At the recent International Contemporary Furniture Fair in New York City, exhibitors featured everything from rugs that look like grass or moss (no, not Astroturf) to tables made of driftwood. Fabric designer Angela Adams showed hand-tufted, one-of-a-kind rugs inspired by the natural beauty of the island off the coast of Maine where she grew up. Even some of Herman Miller's classic pieces were displayed in natural woods with felt upholstery, in an exhibit called "Get Real."

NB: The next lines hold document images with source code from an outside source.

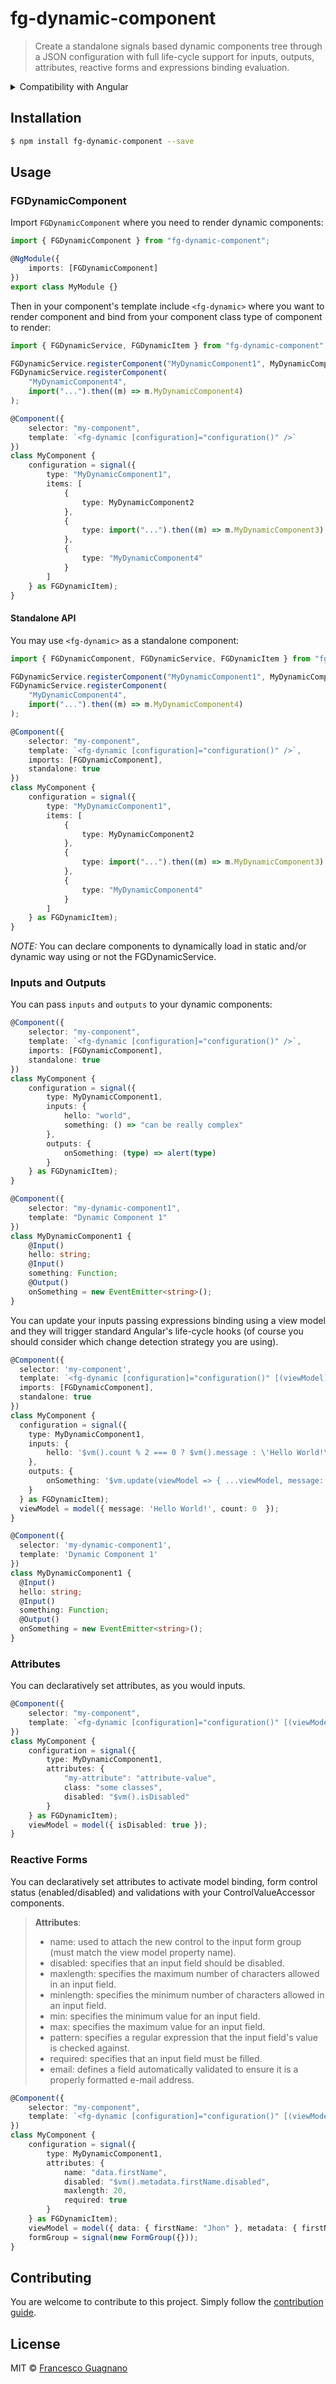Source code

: # fg-dynamic-component

> Create a standalone signals based dynamic components tree through a JSON configuration with full life-cycle support for inputs, outputs, attributes, reactive forms and expressions binding evaluation.

<details>
  <summary>Compatibility with Angular</summary>

| Angular | ng-dynamic-component | NPM package                   |
| ------- | -------------------- | ----------------------------- |
| 17.2.x  | 1.x.x                | `fg-dynamic-component@^1.0.0` |

</details>

## Installation

```bash
$ npm install fg-dynamic-component --save
```

## Usage

### FGDynamicComponent

Import `FGDynamicComponent` where you need to render dynamic components:

```ts
import { FGDynamicComponent } from "fg-dynamic-component";

@NgModule({
    imports: [FGDynamicComponent]
})
export class MyModule {}
```

Then in your component's template include `<fg-dynamic>` where you want to render component
and bind from your component class type of component to render:

```ts
import { FGDynamicService, FGDynamicItem } from "fg-dynamic-component";

FGDynamicService.registerComponent("MyDynamicComponent1", MyDynamicComponent1);
FGDynamicService.registerComponent(
    "MyDynamicComponent4",
    import("...").then((m) => m.MyDynamicComponent4)
);

@Component({
    selector: "my-component",
    template: `<fg-dynamic [configuration]="configuration()" />`
})
class MyComponent {
    configuration = signal({
        type: "MyDynamicComponent1",
        items: [
            {
                type: MyDynamicComponent2
            },
            {
                type: import("...").then((m) => m.MyDynamicComponent3)
            },
            {
                type: "MyDynamicComponent4"
            }
        ]
    } as FGDynamicItem);
}
```

#### Standalone API

You may use `<fg-dynamic>` as a standalone component:

```ts
import { FGDynamicComponent, FGDynamicService, FGDynamicItem } from "fg-dynamic-component";

FGDynamicService.registerComponent("MyDynamicComponent1", MyDynamicComponent1);
FGDynamicService.registerComponent(
    "MyDynamicComponent4",
    import("...").then((m) => m.MyDynamicComponent4)
);

@Component({
    selector: "my-component",
    template: `<fg-dynamic [configuration]="configuration()" />`,
    imports: [FGDynamicComponent],
    standalone: true
})
class MyComponent {
    configuration = signal({
        type: "MyDynamicComponent1",
        items: [
            {
                type: MyDynamicComponent2
            },
            {
                type: import("...").then((m) => m.MyDynamicComponent3)
            },
            {
                type: "MyDynamicComponent4"
            }
        ]
    } as FGDynamicItem);
}
```

_NOTE:_ You can declare components to dynamically load in static and/or dynamic way using or not the FGDynamicService.

### Inputs and Outputs

You can pass `inputs` and `outputs` to your dynamic components:

```ts
@Component({
    selector: "my-component",
    template: `<fg-dynamic [configuration]="configuration()" />`,
    imports: [FGDynamicComponent],
    standalone: true
})
class MyComponent {
    configuration = signal({
        type: MyDynamicComponent1,
        inputs: {
            hello: "world",
            something: () => "can be really complex"
        },
        outputs: {
            onSomething: (type) => alert(type)
        }
    } as FGDynamicItem);
}

@Component({
    selector: "my-dynamic-component1",
    template: "Dynamic Component 1"
})
class MyDynamicComponent1 {
    @Input()
    hello: string;
    @Input()
    something: Function;
    @Output()
    onSomething = new EventEmitter<string>();
}
```

You can update your inputs passing expressions binding using a view model and they will trigger standard Angular's life-cycle hooks
(of course you should consider which change detection strategy you are using).

```ts
@Component({
  selector: 'my-component',
  template: `<fg-dynamic [configuration]="configuration()" [(viewModel)]="viewModel" />`,
  imports: [FGDynamicComponent],
  standalone: true
})
class MyComponent {
  configuration = signal({
    type: MyDynamicComponent1,
    inputs: {
        hello: '$vm().count % 2 === 0 ? $vm().message : \'Hello World!\''
    },
    outputs: {
        onSomething: '$vm.update(viewModel => { ...viewModel, message: $event, count: viewModel.count + 1 })'
    }
  } as FGDynamicItem);
  viewModel = model({ message: 'Hello World!', count: 0  });
}

@Component({
  selector: 'my-dynamic-component1',
  template: 'Dynamic Component 1'
})
class MyDynamicComponent1 {
  @Input()
  hello: string;
  @Input()
  something: Function;
  @Output()
  onSomething = new EventEmitter<string>();
}
```

### Attributes

You can declaratively set attributes, as you would inputs.

```ts
@Component({
    selector: "my-component",
    template: `<fg-dynamic [configuration]="configuration()" [(viewModel)]="viewModel" />`
})
class MyComponent {
    configuration = signal({
        type: MyDynamicComponent1,
        attributes: {
            "my-attribute": "attribute-value",
            class: "some classes",
            disabled: "$vm().isDisabled"
        }
    } as FGDynamicItem);
    viewModel = model({ isDisabled: true });
}
```

### Reactive Forms

You can declaratively set attributes to activate model binding, form control status (enabled/disabled) and validations with your ControlValueAccessor components.

> **Attributes**:
>
>-   name: used to attach the new control to the input form group (must match the view model property name).
>-   disabled: specifies that an input field should be disabled.
>-   maxlength: specifies the maximum number of characters allowed in an input field.
>-   minlength: specifies the minimum number of characters allowed in an input field.
>-   min: specifies the minimum value for an input field.
>-   max: specifies the maximum value for an input field.
>-   pattern: specifies a regular expression that the input field's value is checked against.
>-   required: specifies that an input field must be filled.
>-   email: defines a field automatically validated to ensure it is a properly formatted e-mail address.

```ts
@Component({
    selector: "my-component",
    template: `<fg-dynamic [configuration]="configuration()" [(viewModel)]="viewModel" [formGroup]="formGroup()" />`
})
class MyComponent {
    configuration = signal({
        type: MyDynamicComponent1,
        attributes: {
            name: "data.firstName",
            disabled: "$vm().metadata.firstName.disabled",
            maxlength: 20,
            required: true
        }
    } as FGDynamicItem);
    viewModel = model({ data: { firstName: "Jhon" }, metadata: { firstName: { disabled: false } } });
    formGroup = signal(new FormGroup({}));
}
```

## Contributing

You are welcome to contribute to this project.
Simply follow the [contribution guide](/CONTRIBUTING.md).

## License

MIT © [Francesco Guagnano](guagnanofrancesco11@gmail.com)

"Craft has been absent from the diet for so long, it feels new to a certain generation of designers," says Murray Moss, owner of Moss, a popular New York City design store. "Thirteen years ago, injected molded plastics were the fascination. But that has kind of played itself out. Now wood, paper and ceramic feel new."

Many young designers, including Lian Ng of San Francisco--based Publique Living, are molding and braiding wood. "There is a lot more use of wood in nontraditional applications," says Ng, a former graphic designer who creates lamps out of strips of maple or walnut veneer that are then woven into braided patterns. "With so many new products, I wanted something that is innovative yet familiar at the same time."

James Dieter, a designer whose company, dform, sells wood-veneer lamps cut into interlocking patterns, attributes the popularity of natural materials to improvements in manufacturing. "There are really amazing things that can be molded with wood," he says.

At the "Raw" exhibit of next-generation design stars, Denmark's Anne Bannick and Lene Vad Jensen displayed cutlery made from corn. Another wild idea: Eric Bergman's sandals with seeds for soil-cleaning plants buried in the soles. Now that's back to nature.